* The task
What you return must be an exact copy of the lines in the listing below between the line holding "if you are using" and the line holding "This section is", inclusive, and nothing more.
BEGIN Data records
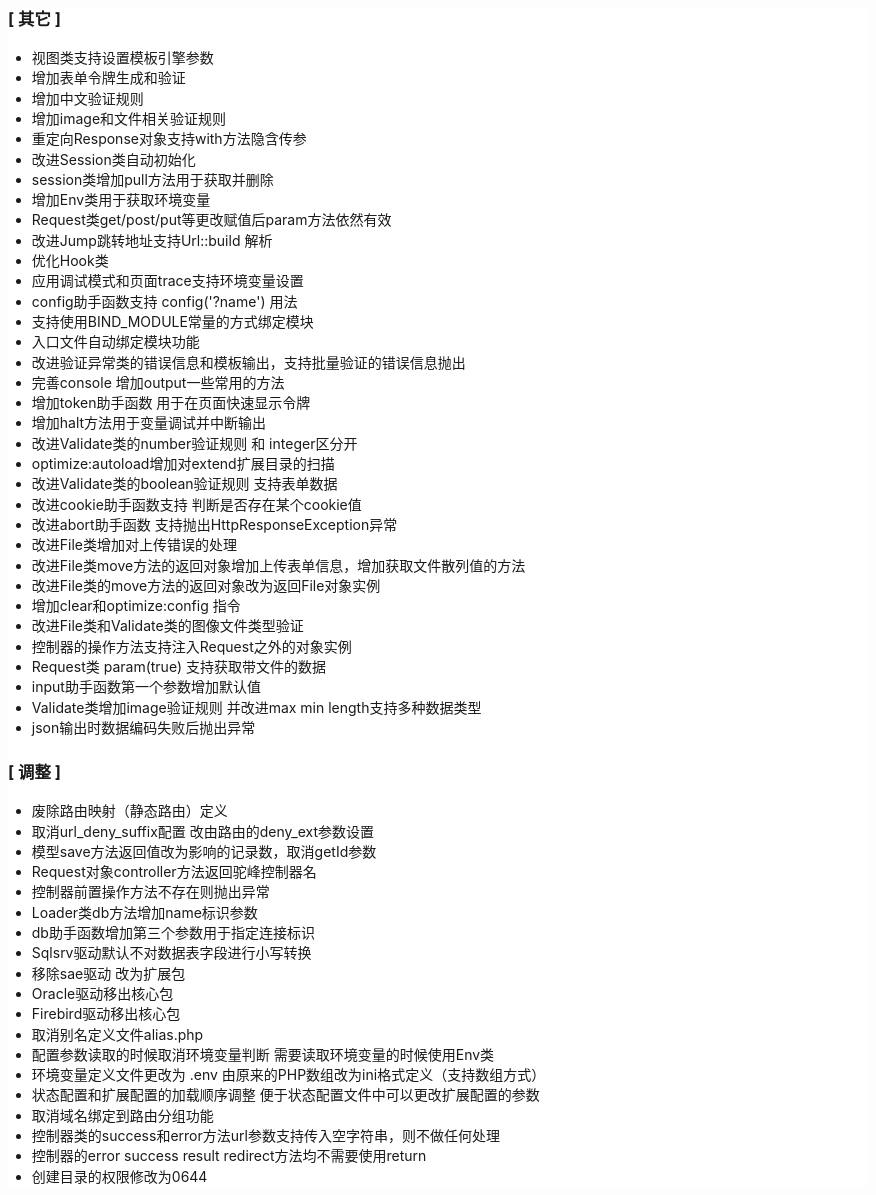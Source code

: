 ### [ 其它 ]

* 视图类支持设置模板引擎参数
* 增加表单令牌生成和验证
* 增加中文验证规则
* 增加image和文件相关验证规则
* 重定向Response对象支持with方法隐含传参
* 改进Session类自动初始化
* session类增加pull方法用于获取并删除
* 增加Env类用于获取环境变量
* Request类get/post/put等更改赋值后param方法依然有效
* 改进Jump跳转地址支持Url::build 解析
* 优化Hook类
* 应用调试模式和页面trace支持环境变量设置
* config助手函数支持 config('?name') 用法
* 支持使用BIND_MODULE常量的方式绑定模块
* 入口文件自动绑定模块功能
* 改进验证异常类的错误信息和模板输出，支持批量验证的错误信息抛出
* 完善console 增加output一些常用的方法
* 增加token助手函数 用于在页面快速显示令牌
* 增加halt方法用于变量调试并中断输出
* 改进Validate类的number验证规则 和 integer区分开
* optimize:autoload增加对extend扩展目录的扫描
* 改进Validate类的boolean验证规则 支持表单数据
* 改进cookie助手函数支持 判断是否存在某个cookie值
* 改进abort助手函数 支持抛出HttpResponseException异常
* 改进File类增加对上传错误的处理
* 改进File类move方法的返回对象增加上传表单信息，增加获取文件散列值的方法
* 改进File类的move方法的返回对象改为返回File对象实例
* 增加clear和optimize:config 指令
* 改进File类和Validate类的图像文件类型验证
* 控制器的操作方法支持注入Request之外的对象实例
* Request类 param(true) 支持获取带文件的数据
* input助手函数第一个参数增加默认值
* Validate类增加image验证规则 并改进max min length支持多种数据类型
* json输出时数据编码失败后抛出异常

### [ 调整 ]
* 废除路由映射（静态路由）定义
* 取消url_deny_suffix配置 改由路由的deny_ext参数设置
* 模型save方法返回值改为影响的记录数，取消getId参数
* Request对象controller方法返回驼峰控制器名
* 控制器前置操作方法不存在则抛出异常
* Loader类db方法增加name标识参数
* db助手函数增加第三个参数用于指定连接标识
* Sqlsrv驱动默认不对数据表字段进行小写转换
* 移除sae驱动 改为扩展包
* Oracle驱动移出核心包
* Firebird驱动移出核心包
* 取消别名定义文件alias.php
* 配置参数读取的时候取消环境变量判断 需要读取环境变量的时候使用Env类
* 环境变量定义文件更改为 .env 由原来的PHP数组改为ini格式定义（支持数组方式）
* 状态配置和扩展配置的加载顺序调整 便于状态配置文件中可以更改扩展配置的参数
* 取消域名绑定到路由分组功能
* 控制器类的success和error方法url参数支持传入空字符串，则不做任何处理
* 控制器的error success result redirect方法均不需要使用return
* 创建目录的权限修改为0644
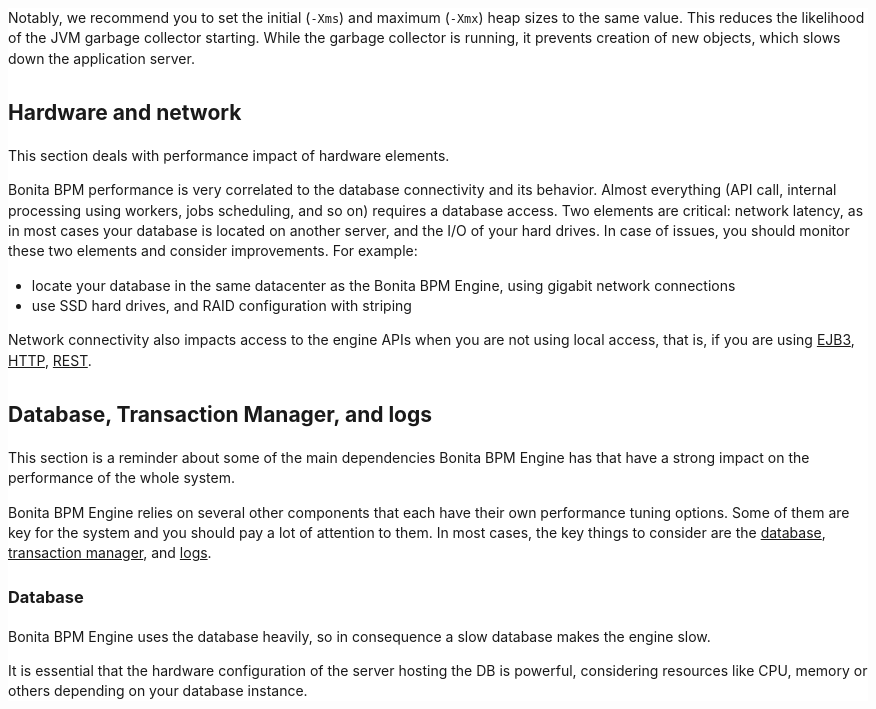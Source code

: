 
Notably, we recommend you to set the initial (`-Xms`) and maximum (`-Xmx`) heap sizes to the same value. 
This reduces the likelihood of the JVM garbage collector starting. 
While the garbage collector is running, it prevents creation of new objects, which slows down the application server.





## Hardware and network


This section deals with performance impact of hardware elements.


Bonita BPM performance is very correlated to the database connectivity and its behavior. 
Almost everything (API call, internal processing using workers, jobs scheduling, and so on) requires a database access. 
Two elements are critical: network latency, as in most cases your database is located on another server, and the I/O of your hard drives.
In case of issues, you should monitor these two elements and consider improvements. For example:


* locate your database in the same datacenter as the Bonita BPM Engine, using gigabit network connections
* use SSD hard drives, and RAID configuration with striping

Network connectivity also impacts access to the engine APIs when you are not using local access, that is, 
if you are using [EJB3](#ejb3), [HTTP](#http), [REST](#rest).






## Database, Transaction Manager, and logs


This section is a reminder about some of the main dependencies Bonita BPM Engine has that have a strong impact on the performance of the whole system.


Bonita BPM Engine relies on several other components that each have their own performance tuning options. 
Some of them are key for the system and you should pay a lot of attention to them. 
In most cases, the key things to consider are the [database](#db), [transaction manager](#tm), and [logs](#logs).





### Database


Bonita BPM Engine uses the database heavily, so in consequence a slow database makes the engine slow.


It is essential that the hardware configuration of the server hosting the DB is powerful, considering resources like CPU, 
memory or others depending on your database instance.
END Data records
* Finished exercise
if you are using [EJB3](#ejb3), [HTTP](#http), [REST](#rest).






## Database, Transaction Manager, and logs


This section is a reminder about some of the main dependencies Bonita BPM Engine has that have a strong impact on the performance of the whole system.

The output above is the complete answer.